You may want to buy your child the coolest new toys, encourage your favorite sport or hobby, or choose amazing toys that your therapist used. However, these options will cause frustration unless you somehow incorporate your child’s obsession with running around, waving sticks, or pouring liquids. 

Kids will happily try and expand their learning to new areas with the same type of activities they have shown preference for previously. Smart parents choose toys that are easy and related to experiences that their kids find fun.

Plus, when an activity or a toy is simple, it is much easier to model the types of words your child wants to use while playing with that toy. If there is a struggle around a toy or activity, it’s probably not a good choice.

That’s why my ultimate advice for choosing toys for your late talker is: If it isn’t fun, it isn’t fun. When you explore what your child loves to do and choose toys accordingly, you’ll never be stumped at the toy store or frustrated with unused toys again.


Q: How do you help late talkers?

A: Late talkers can benefit from speech therapy, which focuses on improving communication skills and language development. Additionally, creating a language-rich environment at home, encouraging verbal interactions, and using visual aids can support their language acquisition.

Q: What toys encourage talking?

A: Toys with interactive features such as dolls, action figures, or playsets that prompt imaginative storytelling and role-playing can encourage talking in children.
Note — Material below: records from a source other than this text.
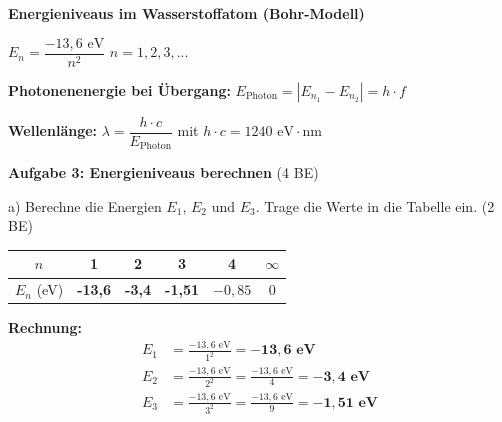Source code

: \documentclass[11pt,a4paper]{article}
\begin{document}
\begin{tcolorbox}[formelbox]
\textbf{Energieniveaus im Wasserstoffatom (Bohr-Modell)}

\vspace{0.5em}

\begin{center}
{\Large $E_n = \dfrac{-13{,}6 \text{ eV}}{n^2}$} \hspace{2cm} $n = 1, 2, 3, ...$
\end{center}

\vspace{0.3em}

\textbf{Photonenenergie bei Übergang:} \hspace{1cm} $E_{\text{Photon}} = |E_{n_1} - E_{n_2}| = h \cdot f$

\vspace{0.3em}

\textbf{Wellenlänge:} \hspace{1cm} $\lambda = \dfrac{h \cdot c}{E_{\text{Photon}}}$ \hspace{1cm} mit $h \cdot c = 1240 \text{ eV} \cdot \text{nm}$
\end{tcolorbox}

\vspace{0.5em}


\textbf{Aufgabe 3: Energieniveaus berechnen} \hfill (4 BE)

\vspace{0.3em}

a) Berechne die Energien $E_1$, $E_2$ und $E_3$. Trage die Werte in die Tabelle ein. (2 BE)

\vspace{0.3em}

\begin{center}
\begin{tabular}{|c|c|c|c|c|c|}
\hline
$n$ & 1 & 2 & 3 & 4 & $\infty$ \\
\hline
$E_n$ (eV) & \textcolor{loesung}{\textbf{-13,6}} & \textcolor{loesung}{\textbf{-3,4}} & \textcolor{loesung}{\textbf{-1,51}} & $-0{,}85$ & 0 \\
\hline
\end{tabular}
\end{center}

\vspace{0.3em}

\begin{tcolorbox}[loesungbox]
\textbf{Rechnung:}
\begin{align*}
E_1 &= \frac{-13{,}6 \text{ eV}}{1^2} = \mathbf{-13{,}6 \text{ eV}} \\[0.3em]
E_2 &= \frac{-13{,}6 \text{ eV}}{2^2} = \frac{-13{,}6 \text{ eV}}{4} = \mathbf{-3{,}4 \text{ eV}} \\[0.3em]
E_3 &= \frac{-13{,}6 \text{ eV}}{3^2} = \frac{-13{,}6 \text{ eV}}{9} = \mathbf{-1{,}51 \text{ eV}}
\end{align*}
\end{tcolorbox}
\end{document}
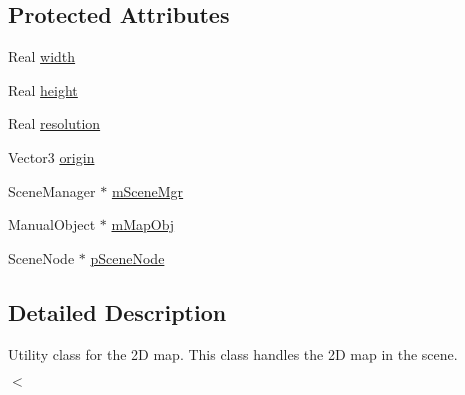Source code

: \subsection*{\-Protected \-Attributes}
\begin{DoxyCompactItemize}
\item 
\-Real \hyperlink{classGlobalMap_adbd369e87c136942c600d7675595ebd7}{width}
\item 
\-Real \hyperlink{classGlobalMap_a8c44af901d0f19fb8a57845d03e24063}{height}
\item 
\-Real \hyperlink{classGlobalMap_a0bfaceb4b03dd0c79179f627565d3a8a}{resolution}
\item 
\-Vector3 \hyperlink{classGlobalMap_a79a33b5d851acd03cff2d74b1aaaf020}{origin}
\item 
\-Scene\-Manager $\ast$ \hyperlink{classGlobalMap_a58e2848e9c5f3abe6effaf12176c2c8e}{m\-Scene\-Mgr}
\item 
\-Manual\-Object $\ast$ \hyperlink{classGlobalMap_a59b1001eec405852745ecf64a47915be}{m\-Map\-Obj}
\item 
\-Scene\-Node $\ast$ \hyperlink{classGlobalMap_a3ef2cbe2c69a7257fbf17ef338e679c1}{p\-Scene\-Node}
\end{DoxyCompactItemize}


\subsection{\-Detailed \-Description}
\-Utility class for the 2\-D map. \-This class handles the 2\-D map in the scene. 

$<$ 

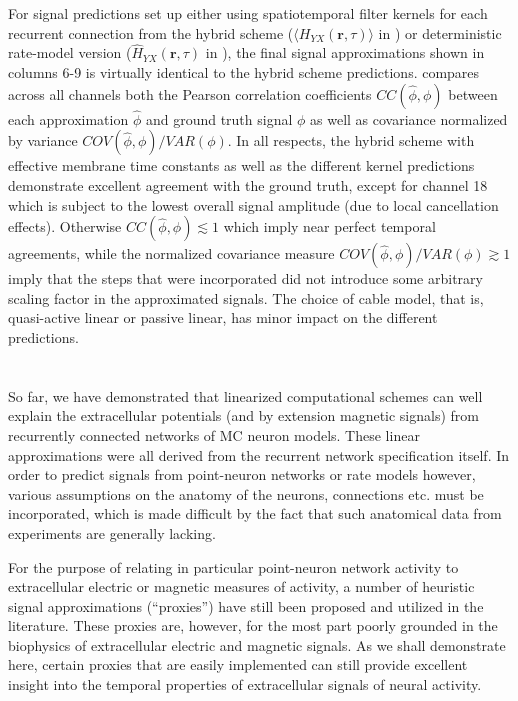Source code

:For signal predictions set up either using spatiotemporal filter kernels for each recurrent connection from the hybrid scheme ($\langle H_{YX}(\mathbf{r}, \tau) \rangle$ in ) or deterministic rate-model version  ($\hat{H}_{YX}(\mathbf{r}, \tau)$ in ), 
the final signal approximations shown in  columns 6-9 is virtually identical to the hybrid scheme predictions. 
 compares across all channels both the Pearson correlation coefficients $CC(\hat{\phi}, \phi)$ between each approximation $\hat{\phi}$ and ground truth signal $\phi$ as well as covariance normalized by variance $COV(\hat{\phi}, \phi)/VAR(\phi)$. 
In all respects, the hybrid scheme with effective membrane time constants as well as the different kernel predictions demonstrate excellent agreement with the ground truth, except for channel 18 which is subject to the lowest overall signal amplitude (due to local cancellation effects). 
Otherwise $CC(\hat{\phi}, \phi) \lesssim 1$ which imply near perfect temporal agreements, 
while the normalized covariance measure $COV(\hat{\phi}, \phi)/VAR(\phi) \gtrsim 1$ imply that the steps that were incorporated did not introduce some arbitrary scaling factor in the approximated signals. 
The choice of cable model, that is, quasi-active linear or passive linear, has minor impact on the different predictions. 


\section{}
\label{sec:Schemes:proxies}

So far, we have demonstrated that linearized computational schemes can well explain the extracellular potentials (and by extension magnetic signals) from recurrently connected networks of MC neuron models. 
These linear approximations were all derived from the recurrent network specification itself. 
In order to predict signals from point-neuron networks or rate models however, 
various assumptions on the anatomy of the neurons, connections etc. must be incorporated, 
which is made difficult by the fact that such anatomical data from experiments are generally lacking. 

For the purpose of relating in particular point-neuron network activity to extracellular electric or magnetic measures of activity,
a number of heuristic signal approximations (``proxies'') have still been proposed and utilized in the literature. 
These proxies are, however, for the most part poorly grounded in the biophysics of extracellular electric and magnetic signals. 
As we shall demonstrate here, certain proxies that are easily implemented can still provide excellent insight into the temporal properties of extracellular signals of neural activity.

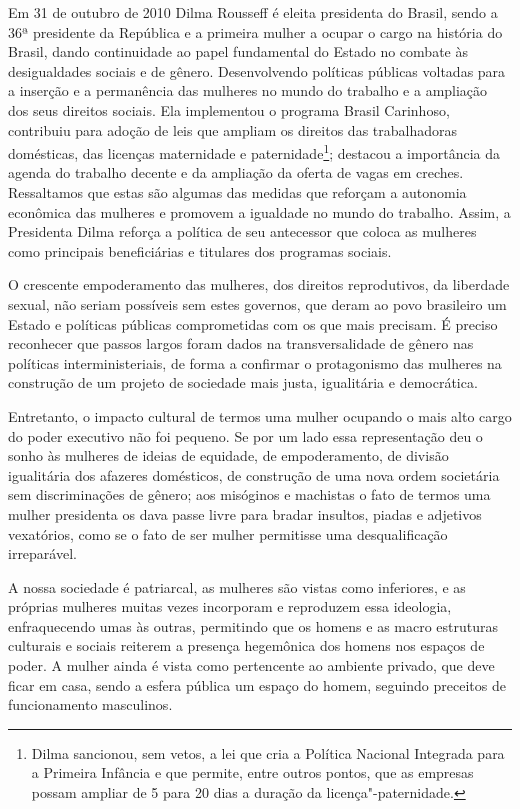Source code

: Em 31 de outubro de 2010 Dilma Rousseff é eleita presidenta do Brasil,
sendo a 36ª presidente da República e a primeira mulher a ocupar o cargo
na história do Brasil, dando continuidade ao papel fundamental do
Estado no combate às desigualdades sociais e de gênero. Desenvolvendo
políticas públicas voltadas para a inserção e a permanência das mulheres
no mundo do trabalho e a ampliação dos seus direitos sociais. Ela
implementou o programa Brasil Carinhoso, contribuiu para adoção de leis
que ampliam os direitos das trabalhadoras domésticas, das licenças
maternidade e paternidade\footnote{Dilma sancionou, sem vetos, a lei que
  cria a Política Nacional Integrada para a Primeira Infância e que
  permite, entre outros pontos, que as empresas possam ampliar de 5 para
  20 dias a duração da licença"-paternidade.}; destacou a importância da
agenda do trabalho decente e da ampliação da oferta de vagas em creches.
Ressaltamos que estas são algumas das medidas que reforçam a autonomia
econômica das mulheres e promovem a igualdade no mundo do trabalho. Assim, a
Presidenta Dilma reforça a política de seu antecessor que coloca as
mulheres como principais beneficiárias e titulares dos programas
sociais.

O crescente empoderamento das mulheres, dos direitos reprodutivos, da
liberdade sexual, não seriam possíveis sem estes governos, que deram ao
povo brasileiro um Estado e políticas públicas comprometidas com os que
mais precisam. É preciso reconhecer que passos largos foram dados na
transversalidade de gênero nas políticas interministeriais, de forma a
confirmar o protagonismo das mulheres na construção de um projeto de
sociedade mais justa, igualitária e democrática.

Entretanto, o impacto cultural de termos uma mulher ocupando o mais alto
cargo do poder executivo não foi pequeno. Se por um lado essa
representação deu o sonho às mulheres de ideias de equidade, de
empoderamento, de divisão igualitária dos afazeres domésticos, de
construção de uma nova ordem societária sem discriminações de gênero;
aos misóginos e machistas o fato de termos uma mulher presidenta os dava
passe livre para bradar insultos, piadas e adjetivos vexatórios, como se
o fato de ser mulher permitisse uma desqualificação irreparável.

A nossa sociedade é patriarcal, as mulheres são vistas como
inferiores, e as próprias mulheres muitas vezes incorporam e reproduzem
essa ideologia, enfraquecendo umas às outras, permitindo que os homens e
as macro estruturas culturais e sociais reiterem a presença hegemônica
dos homens nos espaços de poder. A mulher ainda é vista como pertencente
ao ambiente privado, que deve ficar em casa, sendo a esfera pública um
espaço do homem, seguindo preceitos de funcionamento masculinos.

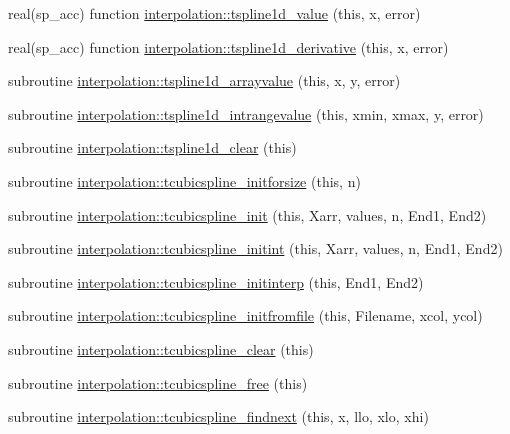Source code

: \begin{DoxyCompactItemize}
\item 
real(sp\+\_\+acc) function \mbox{\hyperlink{namespaceinterpolation_a7a675d7e22aea0d85c1c2241ee6c221f}{interpolation\+::tspline1d\+\_\+value}} (this, x, error)
\item 
real(sp\+\_\+acc) function \mbox{\hyperlink{namespaceinterpolation_aec275a9deb7e4578d9d8c310b0dea093}{interpolation\+::tspline1d\+\_\+derivative}} (this, x, error)
\item 
subroutine \mbox{\hyperlink{namespaceinterpolation_a1bb0d4fae1b5125618e2e9f67669bd3c}{interpolation\+::tspline1d\+\_\+arrayvalue}} (this, x, y, error)
\item 
subroutine \mbox{\hyperlink{namespaceinterpolation_aa9eedb8594564e9a0e57ee8a5282837a}{interpolation\+::tspline1d\+\_\+intrangevalue}} (this, xmin, xmax, y, error)
\item 
subroutine \mbox{\hyperlink{namespaceinterpolation_ab31f5a781a449692250e4a0ab0ec432c}{interpolation\+::tspline1d\+\_\+clear}} (this)
\item 
subroutine \mbox{\hyperlink{namespaceinterpolation_a7f58be276bbe7b10b95a7e156a4bc0b8}{interpolation\+::tcubicspline\+\_\+initforsize}} (this, n)
\item 
subroutine \mbox{\hyperlink{namespaceinterpolation_a36b9a543d32de4944ae9289358f15a5a}{interpolation\+::tcubicspline\+\_\+init}} (this, Xarr, values, n, End1, End2)
\item 
subroutine \mbox{\hyperlink{namespaceinterpolation_aa6887491230c995c13b123b7847269ec}{interpolation\+::tcubicspline\+\_\+initint}} (this, Xarr, values, n, End1, End2)
\item 
subroutine \mbox{\hyperlink{namespaceinterpolation_a141de3ad802bf42f3810c24e47e31310}{interpolation\+::tcubicspline\+\_\+initinterp}} (this, End1, End2)
\item 
subroutine \mbox{\hyperlink{namespaceinterpolation_a89e495ca87c6f696d6aac646fd227f03}{interpolation\+::tcubicspline\+\_\+initfromfile}} (this, Filename, xcol, ycol)
\item 
subroutine \mbox{\hyperlink{namespaceinterpolation_aef383fa49a233bca20a6cd742319df7e}{interpolation\+::tcubicspline\+\_\+clear}} (this)
\item 
subroutine \mbox{\hyperlink{namespaceinterpolation_a953dc25c7196a60416148edc8944b39e}{interpolation\+::tcubicspline\+\_\+free}} (this)
\item 
subroutine \mbox{\hyperlink{namespaceinterpolation_a2ffb9d3c161ab80ba29f5256b039ea57}{interpolation\+::tcubicspline\+\_\+findnext}} (this, x, llo, xlo, xhi)

\end{DoxyCompactItemize}
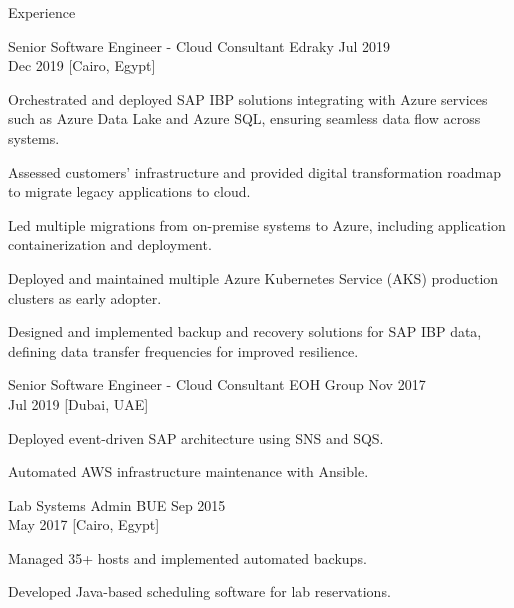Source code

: \begin{rSection}{Experience}
    \begin{rSubsection}
        {Senior Software Engineer - Cloud Consultant}
        {Edraky}
        {Jul 2019 \\ Dec 2019}
        [Cairo, Egypt]
        \begin{rItemize}
            \item Orchestrated and deployed SAP IBP solutions integrating with Azure services such as Azure Data Lake and Azure SQL, ensuring seamless data flow across systems.
            \item Assessed customers' infrastructure and provided digital transformation roadmap to migrate legacy applications to cloud.
            \item Led multiple migrations from on-premise systems to Azure, including application containerization and deployment.
            \item Deployed and maintained multiple Azure Kubernetes Service (AKS) production clusters as early adopter.
            \item Designed and implemented backup and recovery solutions for SAP IBP data, defining data transfer frequencies for improved resilience.
        \end{rItemize}
    \end{rSubsection}

    \begin{rSubsection}
        {Senior Software Engineer - Cloud Consultant}
        {EOH Group}
        {Nov 2017 \\ Jul 2019}
        [Dubai, UAE]
        \begin{rItemize}
            \item Deployed event-driven SAP architecture using SNS and SQS.
            \item Automated AWS infrastructure maintenance with Ansible.
        \end{rItemize}
    \end{rSubsection}

    \begin{rSubsection}
        {Lab Systems Admin}
        {BUE}
        {Sep 2015 \\ May 2017}
        [Cairo, Egypt]
        \begin{rItemize}
            \item Managed 35+ hosts and implemented automated backups.
            \item Developed Java-based scheduling software for lab reservations.
        \end{rItemize}
    \end{rSubsection}


\end{rSection}

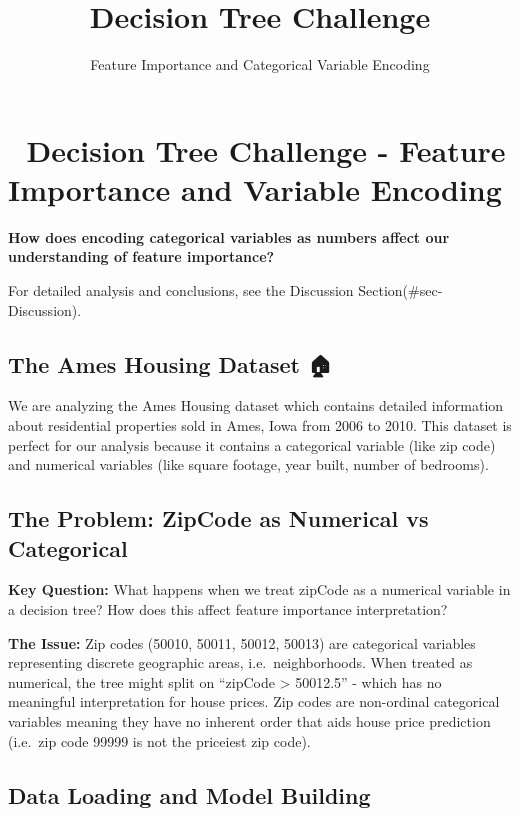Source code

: \documentclass[
  letterpaper,
  DIV=11,
  numbers=noendperiod]{scrartcl}
\title{Decision Tree Challenge}
\subtitle{Feature Importance and Categorical Variable Encoding}
\author{}
\date{}
\begin{document}
\maketitle


\section{🌳 Decision Tree Challenge - Feature Importance and Variable
Encoding}\label{decision-tree-challenge---feature-importance-and-variable-encoding}

\textbf{How does encoding categorical variables as numbers affect our
understanding of feature importance?}

For detailed analysis and conclusions, see the Discussion
Section(\#sec-Discussion).

\subsection{The Ames Housing Dataset 🏠}\label{the-ames-housing-dataset}

We are analyzing the Ames Housing dataset which contains detailed
information about residential properties sold in Ames, Iowa from 2006 to
2010. This dataset is perfect for our analysis because it contains a
categorical variable (like zip code) and numerical variables (like
square footage, year built, number of bedrooms).

\subsection{The Problem: ZipCode as Numerical vs
Categorical}\label{the-problem-zipcode-as-numerical-vs-categorical}

\textbf{Key Question:} What happens when we treat zipCode as a numerical
variable in a decision tree? How does this affect feature importance
interpretation?

\textbf{The Issue:} Zip codes (50010, 50011, 50012, 50013) are
categorical variables representing discrete geographic areas,
i.e.~neighborhoods. When treated as numerical, the tree might split on
``zipCode \textgreater{} 50012.5'' - which has no meaningful
interpretation for house prices. Zip codes are non-ordinal categorical
variables meaning they have no inherent order that aids house price
prediction (i.e.~zip code 99999 is not the priceiest zip code).

\subsection{Data Loading and Model
Building}\label{data-loading-and-model-building}
\end{document}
Additionally, educational toys like board games or those with speech recognition technology can also improve verbal communication skills through engaging activities.

Q: How do you play with a toddler with speech delay?

A: Engage in activities that encourage communication, such as playing with interactive toys, using simple gestures, and reading books together. Be patient, provide positive reinforcement, and create a supportive environment to foster the development of their speech skills.

Q: Do most late talkers catch up?

A: Yes, many late talkers do catch up with their peers in language development, especially if there are no underlying developmental issues. However, some may require intervention or support to facilitate language skills.